### [Task material]
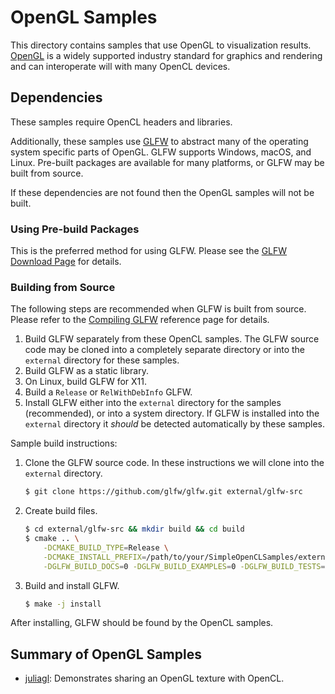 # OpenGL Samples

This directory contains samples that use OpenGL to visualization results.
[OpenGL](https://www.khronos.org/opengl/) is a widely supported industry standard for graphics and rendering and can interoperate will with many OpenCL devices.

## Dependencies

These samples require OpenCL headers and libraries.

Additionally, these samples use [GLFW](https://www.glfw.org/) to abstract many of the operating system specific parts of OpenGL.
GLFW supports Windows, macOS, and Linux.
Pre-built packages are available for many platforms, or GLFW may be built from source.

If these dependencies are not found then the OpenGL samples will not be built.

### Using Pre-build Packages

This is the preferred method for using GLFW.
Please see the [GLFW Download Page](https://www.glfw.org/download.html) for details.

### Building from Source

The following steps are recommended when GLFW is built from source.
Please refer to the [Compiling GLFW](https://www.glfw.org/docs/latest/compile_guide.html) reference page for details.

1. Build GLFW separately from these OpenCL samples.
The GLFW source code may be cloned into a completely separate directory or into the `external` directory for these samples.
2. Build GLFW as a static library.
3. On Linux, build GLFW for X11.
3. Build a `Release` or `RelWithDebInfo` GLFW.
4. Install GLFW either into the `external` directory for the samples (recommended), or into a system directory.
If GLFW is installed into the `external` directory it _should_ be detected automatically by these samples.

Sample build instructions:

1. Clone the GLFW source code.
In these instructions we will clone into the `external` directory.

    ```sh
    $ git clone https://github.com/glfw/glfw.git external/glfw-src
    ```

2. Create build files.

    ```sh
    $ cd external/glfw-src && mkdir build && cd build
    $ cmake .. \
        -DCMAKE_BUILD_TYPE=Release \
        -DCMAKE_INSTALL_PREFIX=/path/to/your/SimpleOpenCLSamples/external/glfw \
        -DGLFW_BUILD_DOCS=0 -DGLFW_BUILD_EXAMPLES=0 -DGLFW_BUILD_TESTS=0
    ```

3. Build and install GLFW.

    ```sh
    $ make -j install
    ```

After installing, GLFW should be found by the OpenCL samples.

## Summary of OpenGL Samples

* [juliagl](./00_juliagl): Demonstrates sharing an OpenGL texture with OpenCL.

...

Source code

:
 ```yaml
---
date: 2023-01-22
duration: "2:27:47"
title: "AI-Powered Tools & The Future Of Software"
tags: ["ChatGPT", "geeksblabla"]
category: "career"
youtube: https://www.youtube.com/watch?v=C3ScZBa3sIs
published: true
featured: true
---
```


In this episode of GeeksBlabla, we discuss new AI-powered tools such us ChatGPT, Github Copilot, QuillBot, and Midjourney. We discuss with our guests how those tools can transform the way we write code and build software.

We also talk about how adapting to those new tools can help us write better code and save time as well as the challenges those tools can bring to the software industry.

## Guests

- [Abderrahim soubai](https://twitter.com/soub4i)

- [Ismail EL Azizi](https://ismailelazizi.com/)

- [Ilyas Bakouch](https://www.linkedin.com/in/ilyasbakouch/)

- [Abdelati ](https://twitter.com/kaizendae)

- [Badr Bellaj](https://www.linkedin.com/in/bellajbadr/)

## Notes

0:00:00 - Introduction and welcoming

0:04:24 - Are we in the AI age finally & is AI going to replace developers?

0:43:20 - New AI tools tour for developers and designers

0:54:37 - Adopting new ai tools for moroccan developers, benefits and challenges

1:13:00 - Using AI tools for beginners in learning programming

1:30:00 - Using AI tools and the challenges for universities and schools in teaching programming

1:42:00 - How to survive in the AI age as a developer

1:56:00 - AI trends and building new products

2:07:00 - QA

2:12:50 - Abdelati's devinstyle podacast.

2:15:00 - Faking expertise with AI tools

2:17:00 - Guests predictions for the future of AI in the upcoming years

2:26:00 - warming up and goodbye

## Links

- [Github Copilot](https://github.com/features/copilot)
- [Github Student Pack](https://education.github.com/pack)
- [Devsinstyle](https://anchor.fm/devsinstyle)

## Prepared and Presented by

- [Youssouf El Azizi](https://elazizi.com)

### [Brief]
Copy the entries above exactly, but only from the line holding "In this episode" through the line holding "- [Ismail EL", both included.

### [Response to this exercise]
In this episode of GeeksBlabla, we discuss new AI-powered tools such us ChatGPT, Github Copilot, QuillBot, and Midjourney. We discuss with our guests how those tools can transform the way we write code and build software.

We also talk about how adapting to those new tools can help us write better code and save time as well as the challenges those tools can bring to the software industry.

## Guests

- [Abderrahim soubai](https://twitter.com/soub4i)

- [Ismail EL Azizi](https://ismailelazizi.com/)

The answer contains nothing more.